EDMONTON -- The Alberta government has announced that five new schools across Alberta could be funded through a public-private partnership (P3).

  • K-9 Catholic school & K-9 public school both in Edmonton, Windemere-Keswick
  • K-9 Catholic school in Cochrane
  • K-9 Francophone school in Legal
  • K-4 public school in Calgary, Auburn Bay

The five schools were listed in a group of 25 capital projects as part of Alberta’s 2019 Capital plan.

“We know that we need spaces, we are in desperate need of schools in our city and so if this is the model that the government has chosen this is the model that we have to live with,” said Trisha Estabrooks, Chair of Edmonton public Schools.

The Edmonton Public School Board found out about the possible P3 funding Tuesday morning.

Estabrooks said she isn’t surprised by the announcement as Premier Jason Kenney indicated during the previous provincial election the P3 funding model was an option for schools.

A P3 is an arrangement between public and private sectors, mainly used to fund infrastructure projects like schools, hospitals and transport systems.

The model is seen as somewhat controversial over concerns that the public return on investment can be lower than the returns for the private funder.

“I would hope that when the government considers a P3 model they would take those negative potential (impacts) into consideration,” said Estabrooks. “I don’t want to pre-judge the outcome of this process before it’s even started.”

“At EPSB we look forward to continued conversations around this and look forward to hearing from the government about the business case that they are working on and their approach to public-private partnerships.”

Edmonton Catholic school Board Chair Laura Thibert sent CTV News Edmonton a statement saying:

“Edmonton Catholic Schools looks forward to working together with Alberta Education and Alberta Infrastructure in the design and building process of our new Keswick K-9 Catholic School. We hope to work together to evaluate past P3 processes and practices and make improvements to ensure that the best possible school is built for our students.”

Estabrooks said it is too early in the process to tell what potential benefits or impacts will result from P3 schools.

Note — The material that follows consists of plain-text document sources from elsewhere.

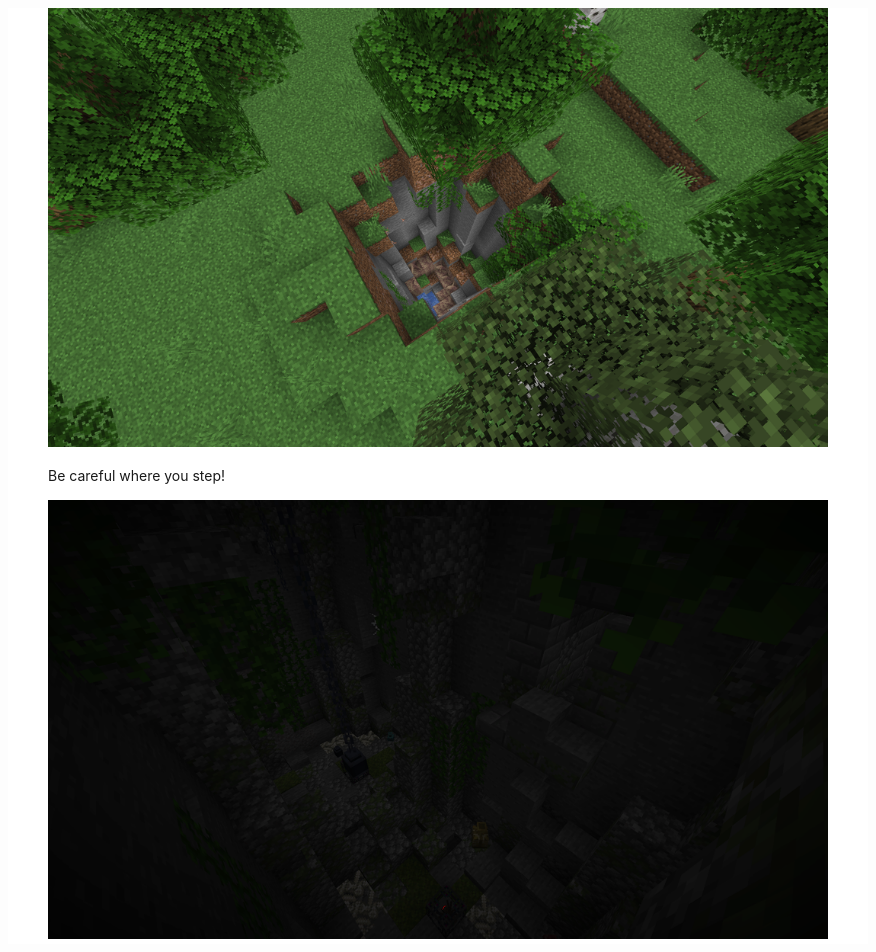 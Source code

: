  

<figure><img src="../../.gitbook/assets/2022-12-16_09.54.23.png" alt=""><figcaption><p>Be careful where you step!</p></figcaption></figure>

 

<figure><img src="../../.gitbook/assets/2022-12-16_09.56.24_1.png" alt=""><figcaption></figcaption></figure>
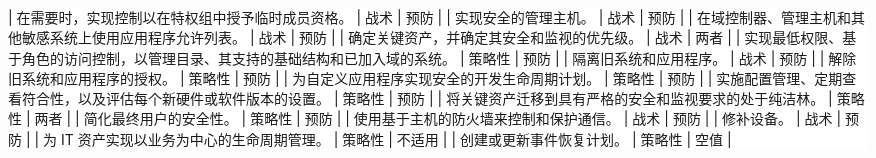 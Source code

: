 | 在需要时，实现控制以在特权组中授予临时成员资格。 | 战术 | 预防 |
| 实现安全的管理主机。 | 战术 | 预防 |
| 在域控制器、管理主机和其他敏感系统上使用应用程序允许列表。 | 战术 | 预防 |
| 确定关键资产，并确定其安全和监视的优先级。 | 战术 | 两者 |
| 实现最低权限、基于角色的访问控制，以管理目录、其支持的基础结构和已加入域的系统。 | 策略性 | 预防 |
| 隔离旧系统和应用程序。 | 战术 | 预防 |
| 解除旧系统和应用程序的授权。 | 策略性 | 预防 |
| 为自定义应用程序实现安全的开发生命周期计划。 | 策略性 | 预防 |
| 实施配置管理、定期查看符合性，以及评估每个新硬件或软件版本的设置。 | 策略性 | 预防 |
| 将关键资产迁移到具有严格的安全和监视要求的处于纯洁林。 | 策略性 | 两者 |
| 简化最终用户的安全性。 | 策略性 | 预防 |
| 使用基于主机的防火墙来控制和保护通信。 | 战术 | 预防 |
| 修补设备。 | 战术 | 预防 |
| 为 IT 资产实现以业务为中心的生命周期管理。 | 策略性 | 不适用 |
| 创建或更新事件恢复计划。 | 策略性 | 空值 |
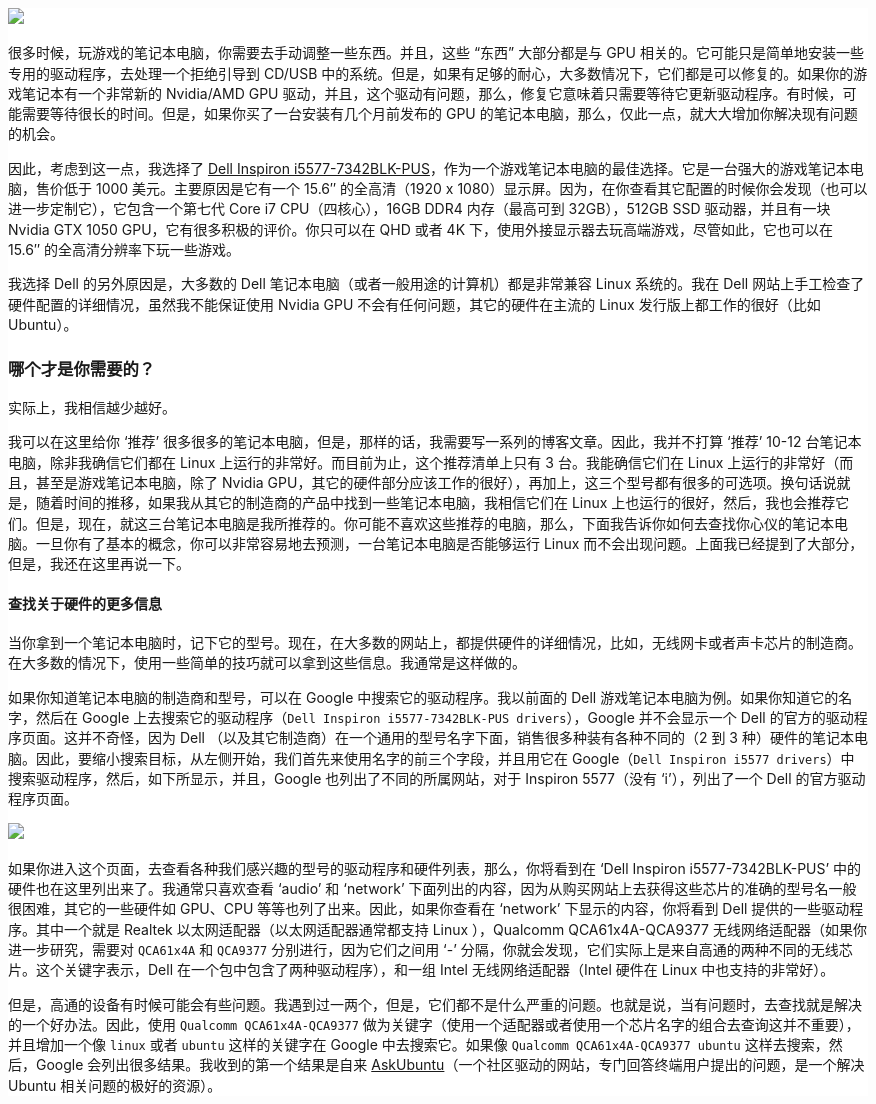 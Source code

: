 
![](/data/attachment/album/201802/18/224835itwrk1rt0aqxxzjq.png)


很多时候，玩游戏的笔记本电脑，你需要去手动调整一些东西。并且，这些 “东西” 大部分都是与 GPU 相关的。它可能只是简单地安装一些专用的驱动程序，去处理一个拒绝引导到 CD/USB 中的系统。但是，如果有足够的耐心，大多数情况下，它们都是可以修复的。如果你的游戏笔记本有一个非常新的 Nvidia/AMD GPU 驱动，并且，这个驱动有问题，那么，修复它意味着只需要等待它更新驱动程序。有时候，可能需要等待很长的时间。但是，如果你买了一台安装有几个月前发布的 GPU 的笔记本电脑，那么，仅此一点，就大大增加你解决现有问题的机会。


因此，考虑到这一点，我选择了 [Dell Inspiron i5577-7342BLK-PUS](https://www.amazon.com/gp/product/B06XFC44CL?ie=UTF8&tag=flooclea01-20&camp=1789&linkCode=xm2&creativeASIN=B06XFC44CL)，作为一个游戏笔记本电脑的最佳选择。它是一台强大的游戏笔记本电脑，售价低于 1000 美元。主要原因是它有一个 15.6″ 的全高清（1920 x 1080）显示屏。因为，在你查看其它配置的时候你会发现（也可以进一步定制它），它包含一个第七代 Core i7 CPU（四核心），16GB DDR4 内存（最高可到 32GB），512GB SSD 驱动器，并且有一块 Nvidia GTX 1050 GPU，它有很多积极的评价。你只可以在 QHD 或者 4K 下，使用外接显示器去玩高端游戏，尽管如此，它也可以在 15.6″ 的全高清分辨率下玩一些游戏。


我选择 Dell 的另外原因是，大多数的 Dell 笔记本电脑（或者一般用途的计算机）都是非常兼容 Linux 系统的。我在 Dell 网站上手工检查了硬件配置的详细情况，虽然我不能保证使用 Nvidia GPU 不会有任何问题，其它的硬件在主流的 Linux 发行版上都工作的很好（比如 Ubuntu）。


### 哪个才是你需要的？


实际上，我相信越少越好。


我可以在这里给你 ‘推荐’ 很多很多的笔记本电脑，但是，那样的话，我需要写一系列的博客文章。因此，我并不打算 ‘推荐’ 10-12 台笔记本电脑，除非我确信它们都在 Linux 上运行的非常好。而目前为止，这个推荐清单上只有 3 台。我能确信它们在 Linux 上运行的非常好（而且，甚至是游戏笔记本电脑，除了 Nvidia GPU，其它的硬件部分应该工作的很好），再加上，这三个型号都有很多的可选项。换句话说就是，随着时间的推移，如果我从其它的制造商的产品中找到一些笔记本电脑，我相信它们在 Linux 上也运行的很好，然后，我也会推荐它们。但是，现在，就这三台笔记本电脑是我所推荐的。你可能不喜欢这些推荐的电脑，那么，下面我告诉你如何去查找你心仪的笔记本电脑。一旦你有了基本的概念，你可以非常容易地去预测，一台笔记本电脑是否能够运行 Linux 而不会出现问题。上面我已经提到了大部分，但是，我还在这里再说一下。


#### 查找关于硬件的更多信息


当你拿到一个笔记本电脑时，记下它的型号。现在，在大多数的网站上，都提供硬件的详细情况，比如，无线网卡或者声卡芯片的制造商。在大多数的情况下，使用一些简单的技巧就可以拿到这些信息。我通常是这样做的。


如果你知道笔记本电脑的制造商和型号，可以在 Google 中搜索它的驱动程序。我以前面的 Dell 游戏笔记本电脑为例。如果你知道它的名字，然后在 Google 上去搜索它的驱动程序（`Dell Inspiron i5577-7342BLK-PUS drivers`），Google 并不会显示一个 Dell 的官方的驱动程序页面。这并不奇怪，因为 Dell （以及其它制造商）在一个通用的型号名字下面，销售很多种装有各种不同的（2 到 3 种）硬件的笔记本电脑。因此，要缩小搜索目标，从左侧开始，我们首先来使用名字的前三个字段，并且用它在 Google（`Dell Inspiron i5577 drivers`）中搜索驱动程序，然后，如下所显示，并且，Google 也列出了不同的所属网站，对于 Inspiron 5577（没有 ‘i’），列出了一个 Dell 的官方驱动程序页面。


![](/data/attachment/album/201802/18/224916vaa2231z1hx3zzwh.png)


如果你进入这个页面，去查看各种我们感兴趣的型号的驱动程序和硬件列表，那么，你将看到在 ‘Dell Inspiron i5577-7342BLK-PUS’ 中的硬件也在这里列出来了。我通常只喜欢查看 ‘audio’ 和 ‘network’ 下面列出的内容，因为从购买网站上去获得这些芯片的准确的型号名一般很困难，其它的一些硬件如 GPU、CPU 等等也列了出来。因此，如果你查看在 ‘network’ 下显示的内容，你将看到 Dell 提供的一些驱动程序。其中一个就是 Realtek 以太网适配器（以太网适配器通常都支持 Linux ），Qualcomm QCA61x4A-QCA9377 无线网络适配器（如果你进一步研究，需要对 `QCA61x4A` 和 `QCA9377` 分别进行，因为它们之间用 ‘-’ 分隔，你就会发现，它们实际上是来自高通的两种不同的无线芯片。这个关键字表示，Dell 在一个包中包含了两种驱动程序），和一组 Intel 无线网络适配器（Intel 硬件在 Linux 中也支持的非常好）。


但是，高通的设备有时候可能会有些问题。我遇到过一两个，但是，它们都不是什么严重的问题。也就是说，当有问题时，去查找就是解决的一个好办法。因此，使用 `Qualcomm QCA61x4A-QCA9377` 做为关键字（使用一个适配器或者使用一个芯片名字的组合去查询这并不重要），并且增加一个像 `linux` 或者 `ubuntu` 这样的关键字在 Google 中去搜索它。如果像 `Qualcomm QCA61x4A-QCA9377 ubuntu` 这样去搜索，然后，Google 会列出很多结果。我收到的第一个结果是自来 [AskUbuntu](https://askubuntu.com/)（一个社区驱动的网站，专门回答终端用户提出的问题，是一个解决 Ubuntu 相关问题的极好的资源）。
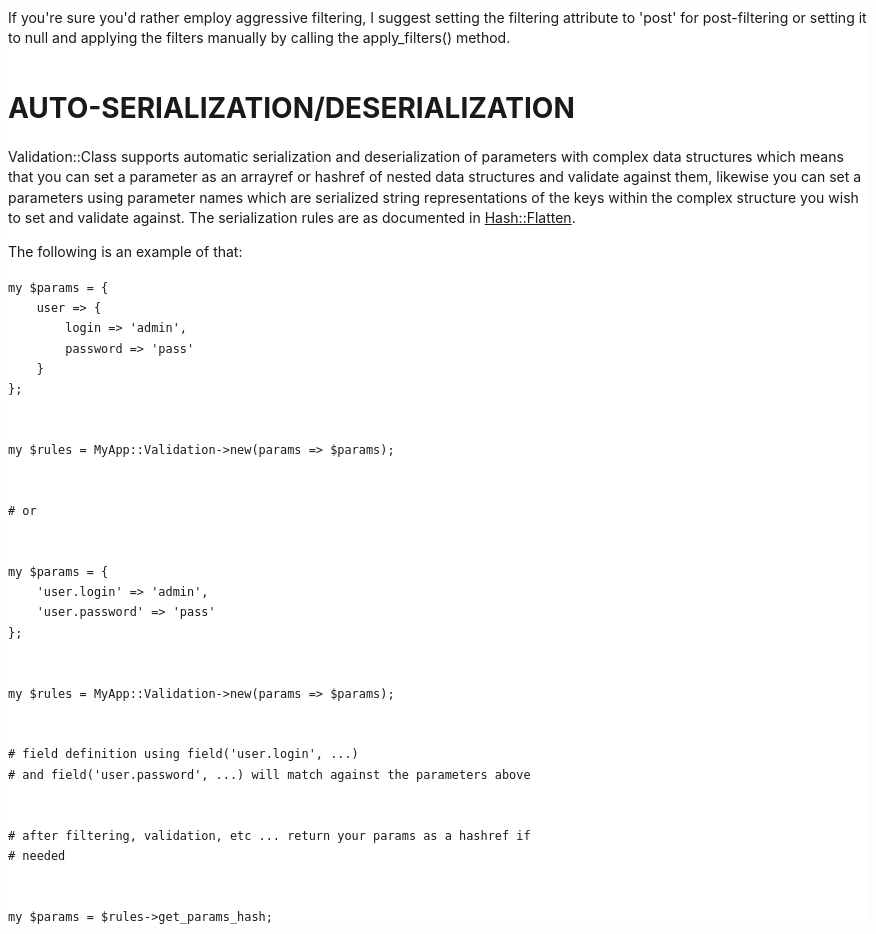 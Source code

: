 If you're sure you'd rather employ aggressive filtering, I suggest setting
the filtering attribute to 'post' for post-filtering or setting it to null
and applying the filters manually by calling the apply_filters() method.

# AUTO-SERIALIZATION/DESERIALIZATION

Validation::Class supports automatic serialization and deserialization of
parameters with complex data structures which means that you can set a parameter
as an arrayref or hashref of nested data structures and validate against them, 
likewise you can set a parameters using parameter names which are serialized
string representations of the keys within the complex structure you wish to set
and validate against. The serialization rules are as documented in [Hash::Flatten](http://search.cpan.org/perldoc?Hash::Flatten).

The following is an example of that:

    my $params = {
        user => {
            login => 'admin',
            password => 'pass'
        }
    };
    

    my $rules = MyApp::Validation->new(params => $params);
    

    # or
    

    my $params = {
        'user.login' => 'admin',
        'user.password' => 'pass'
    };
    

    my $rules = MyApp::Validation->new(params => $params);
    

    # field definition using field('user.login', ...)
    # and field('user.password', ...) will match against the parameters above
    

    # after filtering, validation, etc ... return your params as a hashref if
    # needed
    

    my $params = $rules->get_params_hash;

“The idea of P3s is certainly something that our board has talked about. Currently we have an infrastructure committee and they are looking at the viability of using P3s as a model to build schools, both the benefits and the drawbacks.”

She said at the end of the day, she, the board and parents are happy to see more schools being built.

The government said in a press release to CTV News Edmonton that in the past 40 schools have been built using P3s.